The Free Speech Debate

By James Stoner
From The Claremont Review of Books

 

Whatever else might be said about American exceptionalism, free speech’s status in American law really is exceptional. Although free speech is affirmed in international documents such as the 1966 International Covenant on Civil and Political Rights, there it is typically qualified by other imperatives, or even openly subordinated to other goods. The First Amendment, by contrast, is absolute: “Congress shall make no law…abridging the freedom of speech, or of the press.” How can any American patriot not exalt such rights?
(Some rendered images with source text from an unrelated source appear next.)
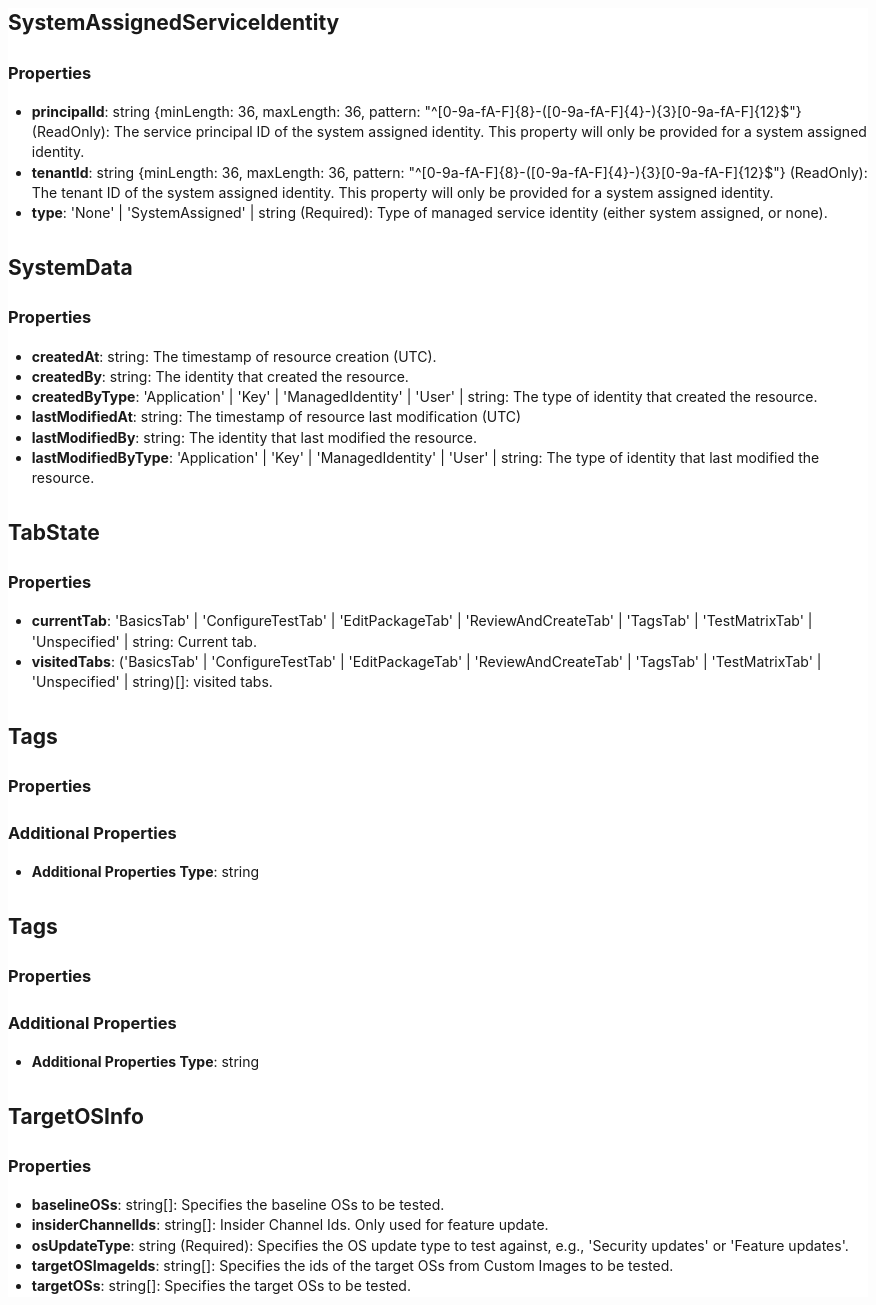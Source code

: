 ## SystemAssignedServiceIdentity
### Properties
* **principalId**: string {minLength: 36, maxLength: 36, pattern: "^[0-9a-fA-F]{8}-([0-9a-fA-F]{4}-){3}[0-9a-fA-F]{12}$"} (ReadOnly): The service principal ID of the system assigned identity. This property will only be provided for a system assigned identity.
* **tenantId**: string {minLength: 36, maxLength: 36, pattern: "^[0-9a-fA-F]{8}-([0-9a-fA-F]{4}-){3}[0-9a-fA-F]{12}$"} (ReadOnly): The tenant ID of the system assigned identity. This property will only be provided for a system assigned identity.
* **type**: 'None' | 'SystemAssigned' | string (Required): Type of managed service identity (either system assigned, or none).

## SystemData
### Properties
* **createdAt**: string: The timestamp of resource creation (UTC).
* **createdBy**: string: The identity that created the resource.
* **createdByType**: 'Application' | 'Key' | 'ManagedIdentity' | 'User' | string: The type of identity that created the resource.
* **lastModifiedAt**: string: The timestamp of resource last modification (UTC)
* **lastModifiedBy**: string: The identity that last modified the resource.
* **lastModifiedByType**: 'Application' | 'Key' | 'ManagedIdentity' | 'User' | string: The type of identity that last modified the resource.

## TabState
### Properties
* **currentTab**: 'BasicsTab' | 'ConfigureTestTab' | 'EditPackageTab' | 'ReviewAndCreateTab' | 'TagsTab' | 'TestMatrixTab' | 'Unspecified' | string: Current tab.
* **visitedTabs**: ('BasicsTab' | 'ConfigureTestTab' | 'EditPackageTab' | 'ReviewAndCreateTab' | 'TagsTab' | 'TestMatrixTab' | 'Unspecified' | string)[]: visited tabs.

## Tags
### Properties
### Additional Properties
* **Additional Properties Type**: string

## Tags
### Properties
### Additional Properties
* **Additional Properties Type**: string

## TargetOSInfo
### Properties
* **baselineOSs**: string[]: Specifies the baseline OSs to be tested.
* **insiderChannelIds**: string[]: Insider Channel Ids. Only used for feature update.
* **osUpdateType**: string (Required): Specifies the OS update type to test against, e.g., 'Security updates' or 'Feature updates'.
* **targetOSImageIds**: string[]: Specifies the ids of the target OSs from Custom Images to be tested.
* **targetOSs**: string[]: Specifies the target OSs to be tested.
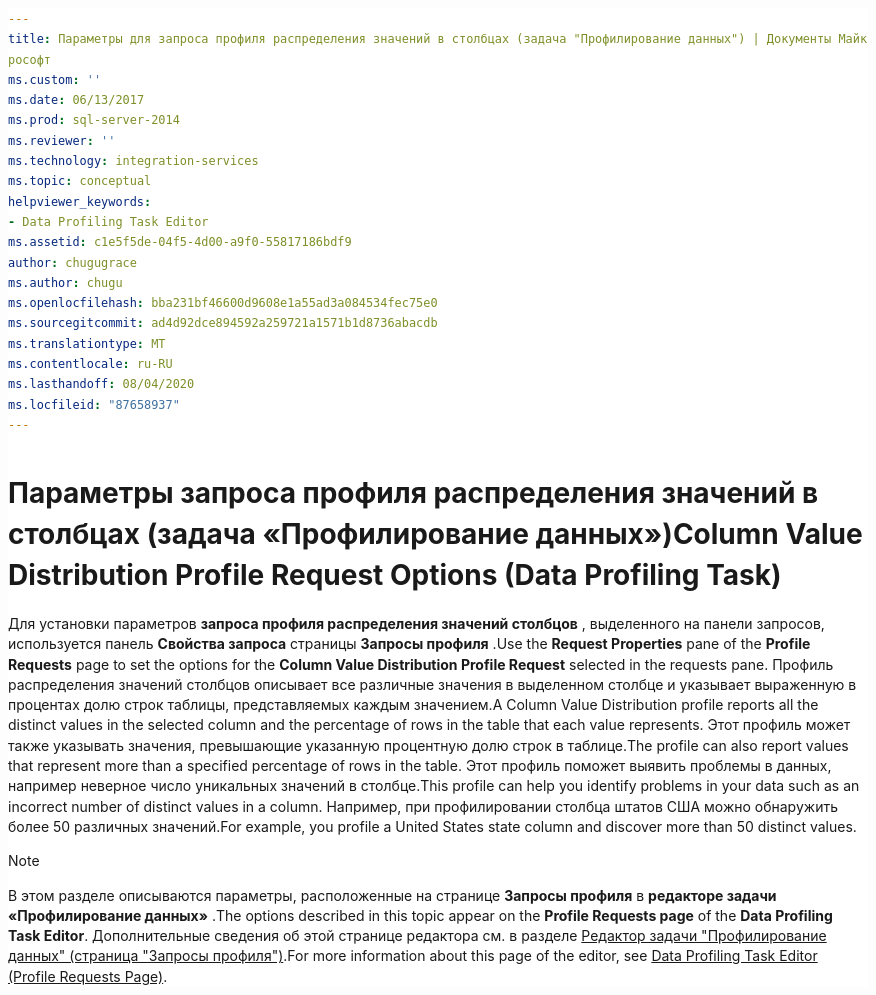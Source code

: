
 ```yaml
---
title: Параметры для запроса профиля распределения значений в столбцах (задача "Профилирование данных") | Документы Майкрософт
ms.custom: ''
ms.date: 06/13/2017
ms.prod: sql-server-2014
ms.reviewer: ''
ms.technology: integration-services
ms.topic: conceptual
helpviewer_keywords:
- Data Profiling Task Editor
ms.assetid: c1e5f5de-04f5-4d00-a9f0-55817186bdf9
author: chugugrace
ms.author: chugu
ms.openlocfilehash: bba231bf46600d9608e1a55ad3a084534fec75e0
ms.sourcegitcommit: ad4d92dce894592a259721a1571b1d8736abacdb
ms.translationtype: MT
ms.contentlocale: ru-RU
ms.lasthandoff: 08/04/2020
ms.locfileid: "87658937"
---
```

# <a name="column-value-distribution-profile-request-options-data-profiling-task"></a><span data-ttu-id="74198-102">Параметры запроса профиля распределения значений в столбцах (задача «Профилирование данных»)</span><span class="sxs-lookup"><span data-stu-id="74198-102">Column Value Distribution Profile Request Options (Data Profiling Task)</span></span>
  <span data-ttu-id="74198-103">Для установки параметров **запроса профиля распределения значений столбцов** , выделенного на панели запросов, используется панель **Свойства запроса** страницы **Запросы профиля** .</span><span class="sxs-lookup"><span data-stu-id="74198-103">Use the **Request Properties** pane of the **Profile Requests** page to set the options for the **Column Value Distribution Profile Request** selected in the requests pane.</span></span> <span data-ttu-id="74198-104">Профиль распределения значений столбцов описывает все различные значения в выделенном столбце и указывает выраженную в процентах долю строк таблицы, представляемых каждым значением.</span><span class="sxs-lookup"><span data-stu-id="74198-104">A Column Value Distribution profile reports all the distinct values in the selected column and the percentage of rows in the table that each value represents.</span></span> <span data-ttu-id="74198-105">Этот профиль может также указывать значения, превышающие указанную процентную долю строк в таблице.</span><span class="sxs-lookup"><span data-stu-id="74198-105">The profile can also report values that represent more than a specified percentage of rows in the table.</span></span> <span data-ttu-id="74198-106">Этот профиль поможет выявить проблемы в данных, например неверное число уникальных значений в столбце.</span><span class="sxs-lookup"><span data-stu-id="74198-106">This profile can help you identify problems in your data such as an incorrect number of distinct values in a column.</span></span> <span data-ttu-id="74198-107">Например, при профилировании столбца штатов США можно обнаружить более 50 различных значений.</span><span class="sxs-lookup"><span data-stu-id="74198-107">For example, you profile a United States state column and discover more than 50 distinct values.</span></span>  
  
> [!NOTE]  
>  <span data-ttu-id="74198-108">В этом разделе описываются параметры, расположенные на странице **Запросы профиля** в **редакторе задачи «Профилирование данных»** .</span><span class="sxs-lookup"><span data-stu-id="74198-108">The options described in this topic appear on the **Profile Requests page** of the **Data Profiling Task Editor**.</span></span> <span data-ttu-id="74198-109">Дополнительные сведения об этой странице редактора см. в разделе [Редактор задачи "Профилирование данных" (страница "Запросы профиля")](data-profiling-task-editor-profile-requests-page.md).</span><span class="sxs-lookup"><span data-stu-id="74198-109">For more information about this page of the editor, see [Data Profiling Task Editor &#40;Profile Requests Page&#41;](data-profiling-task-editor-profile-requests-page.md).</span></span>  
  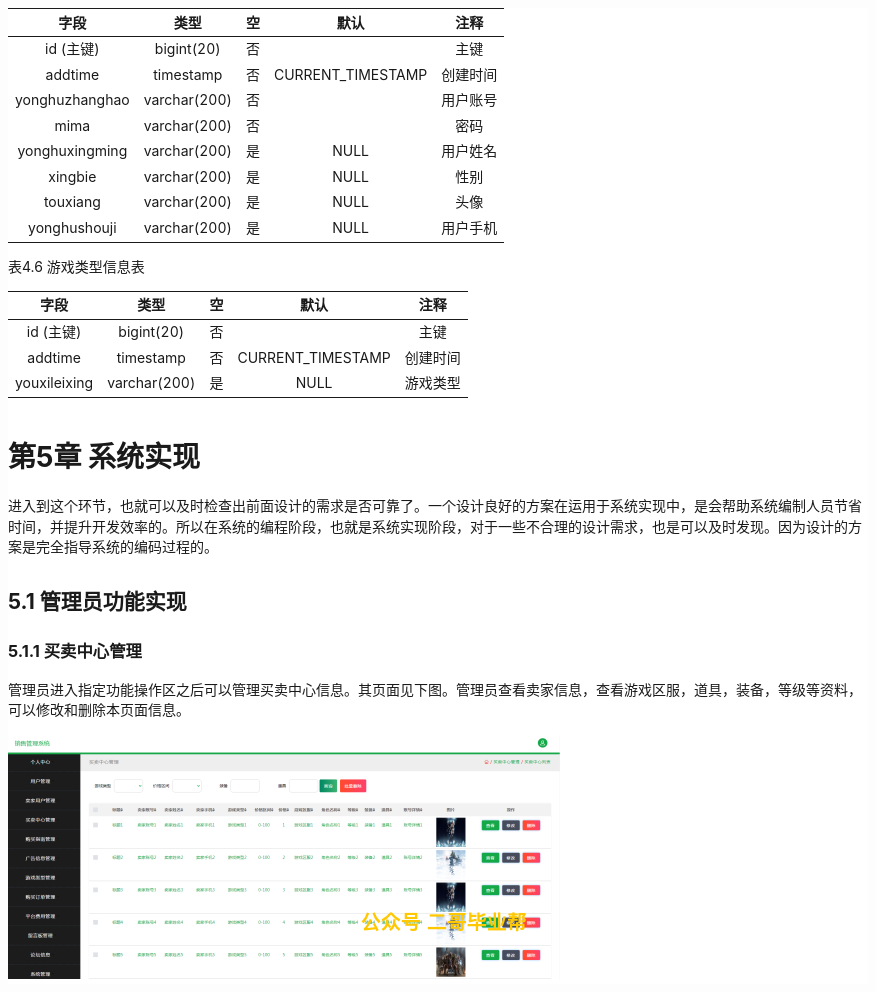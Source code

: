 |字段|类型|空|默认|注释|
| :-: | :-: | :-: | :-: | :-: |
|id (主键)|bigint(20)|否||主键|
|addtime|timestamp|否|CURRENT\_TIMESTAMP|创建时间|
|yonghuzhanghao|varchar(200)|否||用户账号|
|mima|varchar(200)|否||密码|
|yonghuxingming|varchar(200)|是|NULL|用户姓名|
|xingbie|varchar(200)|是|NULL|性别|
|touxiang|varchar(200)|是|NULL|头像|
|yonghushouji|varchar(200)|是|NULL|用户手机|
表4.6 游戏类型信息表

|字段|类型|空|默认|注释|
| :-: | :-: | :-: | :-: | :-: |
|id (主键)|bigint(20)|否||主键|
|addtime|timestamp|否|CURRENT\_TIMESTAMP|创建时间|
|youxileixing|varchar(200)|是|NULL|游戏类型|

# 第5章 系统实现
进入到这个环节，也就可以及时检查出前面设计的需求是否可靠了。一个设计良好的方案在运用于系统实现中，是会帮助系统编制人员节省时间，并提升开发效率的。所以在系统的编程阶段，也就是系统实现阶段，对于一些不合理的设计需求，也是可以及时发现。因为设计的方案是完全指导系统的编码过程的。
## 5.1 管理员功能实现
### 5.1.1 买卖中心管理
管理员进入指定功能操作区之后可以管理买卖中心信息。其页面见下图。管理员查看卖家信息，查看游戏区服，道具，装备，等级等资料，可以修改和删除本页面信息。

![](/images/0000ssm/ssm069/blog.016.png)
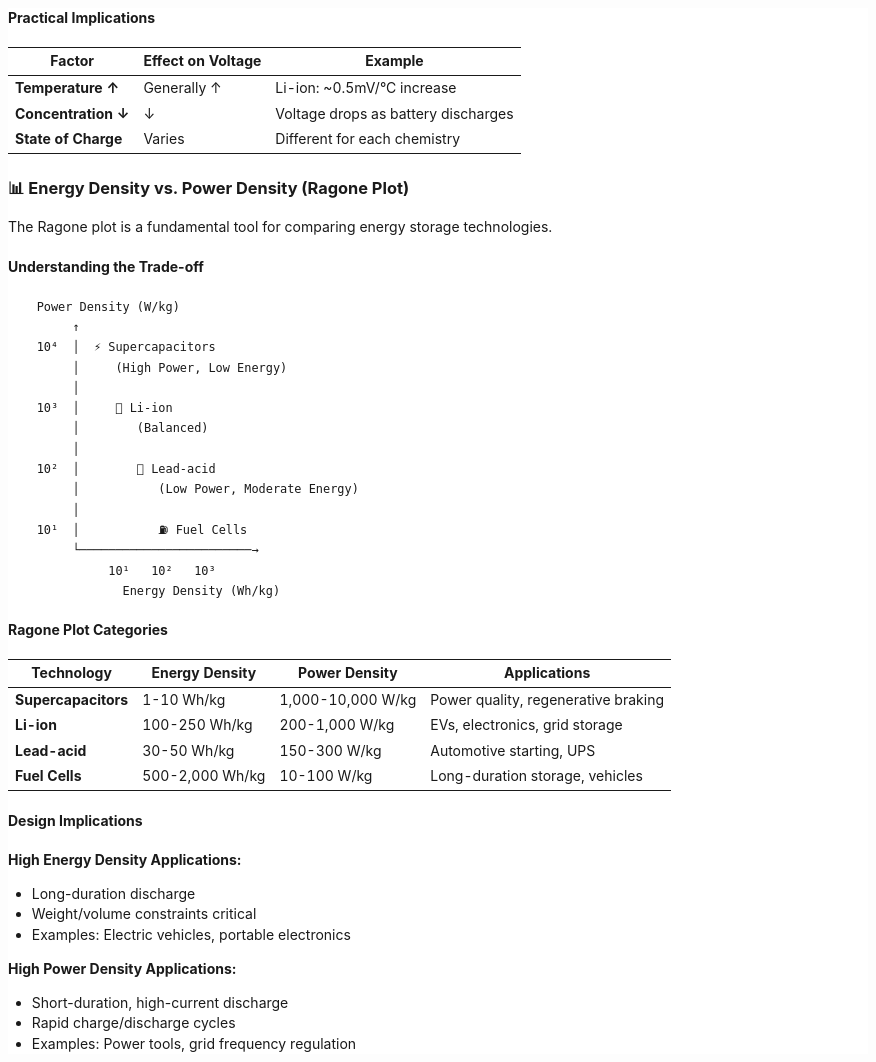 #### Practical Implications

| Factor | Effect on Voltage | Example |
|--------|------------------|---------|
| **Temperature ↑** | Generally ↑ | Li-ion: ~0.5mV/°C increase |
| **Concentration ↓** | ↓ | Voltage drops as battery discharges |
| **State of Charge** | Varies | Different for each chemistry |

### 📊 Energy Density vs. Power Density (Ragone Plot)

The Ragone plot is a fundamental tool for comparing energy storage technologies.

#### Understanding the Trade-off

```
    Power Density (W/kg)
         ↑
    10⁴  │  ⚡ Supercapacitors
         │     (High Power, Low Energy)
         │
    10³  │     🔋 Li-ion
         │        (Balanced)
         │  
    10²  │        🔋 Lead-acid
         │           (Low Power, Moderate Energy)
         │
    10¹  │           ⛽ Fuel Cells
         └────────────────────────→
              10¹   10²   10³
                Energy Density (Wh/kg)
```

#### Ragone Plot Categories

| Technology | Energy Density | Power Density | Applications |
|------------|---------------|---------------|--------------|
| **Supercapacitors** | 1-10 Wh/kg | 1,000-10,000 W/kg | Power quality, regenerative braking |
| **Li-ion** | 100-250 Wh/kg | 200-1,000 W/kg | EVs, electronics, grid storage |
| **Lead-acid** | 30-50 Wh/kg | 150-300 W/kg | Automotive starting, UPS |
| **Fuel Cells** | 500-2,000 Wh/kg | 10-100 W/kg | Long-duration storage, vehicles |

#### Design Implications

**High Energy Density Applications:**
- Long-duration discharge
- Weight/volume constraints critical
- Examples: Electric vehicles, portable electronics

**High Power Density Applications:**
- Short-duration, high-current discharge
- Rapid charge/discharge cycles
- Examples: Power tools, grid frequency regulation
Floyd Abrams certainly does in The Soul of the First Amendment. Abrams’s eminence as a First Amendment lawyer goes back to his work with Alexander Bickel on the brief for New York Times Co. v. United States (the Pentagon Papers case) in 1971, and continued with his winning argument for Senator Mitch McConnell in Citizens United v. Federal Election Commission (2010). Abrams’s book recounts the bipartisan triumph of what might be called free-speech absolutism, from its first stirrings a century ago to its dominant position on the Supreme Court today, all the while contrasting American law with British or European. Though the First Amendment’s language applies strictly to Congress, Abrams accepts the incorporation doctrine that extends its prohibition to the states. He asserts, as well, that it binds the executive and judiciary, not just the legislature.

Continue reading Professor Stoner’s review at the Claremont Review of Books >>

 


Professor James R. Stoner, Jr. (Ph.D., Harvard University, 1987) is Hermann Moyse, Jr., Professor and Director of the Eric Voegelin Institute in the Department of Political Science at LSU. He is the author of Common-Law Liberty: Rethinking American Constitutionalism (Kansas, 2003) and Common Law and Liberal Theory: Coke, Hobbes, and the Origins of American Constitutionalism (Kansas, 1992), as well as a number of articles and essays. In 2009 he was named a Senior Fellow of the Witherspoon Institute of Princeton, New Jersey; he has co-edited three books published by Witherspoon, The Thriving Society: On the Social Conditions of Human Flourishing (with Harold James, 2015), The Social Costs of Pornography: A Collection of Papers (with Donna M. Hughes, 2010), and Rethinking Business Management: Examining the Foundations of Business Education (with Samuel Gregg, 2008). He was the 2010 recipient of the Honors College Sternberg Professorship at LSU.

Dr. Stoner has taught at LSU since 1988, chaired the Department of Political Science from 2007 to 2013, and served as Acting Dean of the Honors College in fall 2010. He was a member of the National Council on the Humanities from 2002 to 2006. In 2002-03 he was a visiting fellow in the James Madison Program in American Ideals and Institutions at Princeton University, where he returned in the 2013-14 academic year as Garwood Visiting Professor in the fall and Visiting Fellow in the spring. He has teaching and research interests in political theory, English common law, and American constitutionalism.

Learn more about Professor Stoner >>


Professor Ben-PorathSigal Ben-Porath is a Professor in the Graduate School of Education at the University of Pennsylvania. She received her doctorate in political philosophy from Tel Aviv University in 2000. She was awarded two successive Tel Aviv University President’s postdoctoral grants. In 2001-2004, she was a postdoctoral research associate at the University Center for Human Values at Princeton University.

Dr. Ben-Porath has been teaching at Penn GSE since 2004. At Penn, she served as a special assistant to the university president. She is executive committee member of the Andrea Mitchell Center for the Study of Democracy, and the chair of the faculty advisory board for Penn Press. From 2012-2013 she was affiliated with the Safra Center for Ethics at Tel Aviv University. She is currently an associate member of the political science department and the philosophy department at Penn.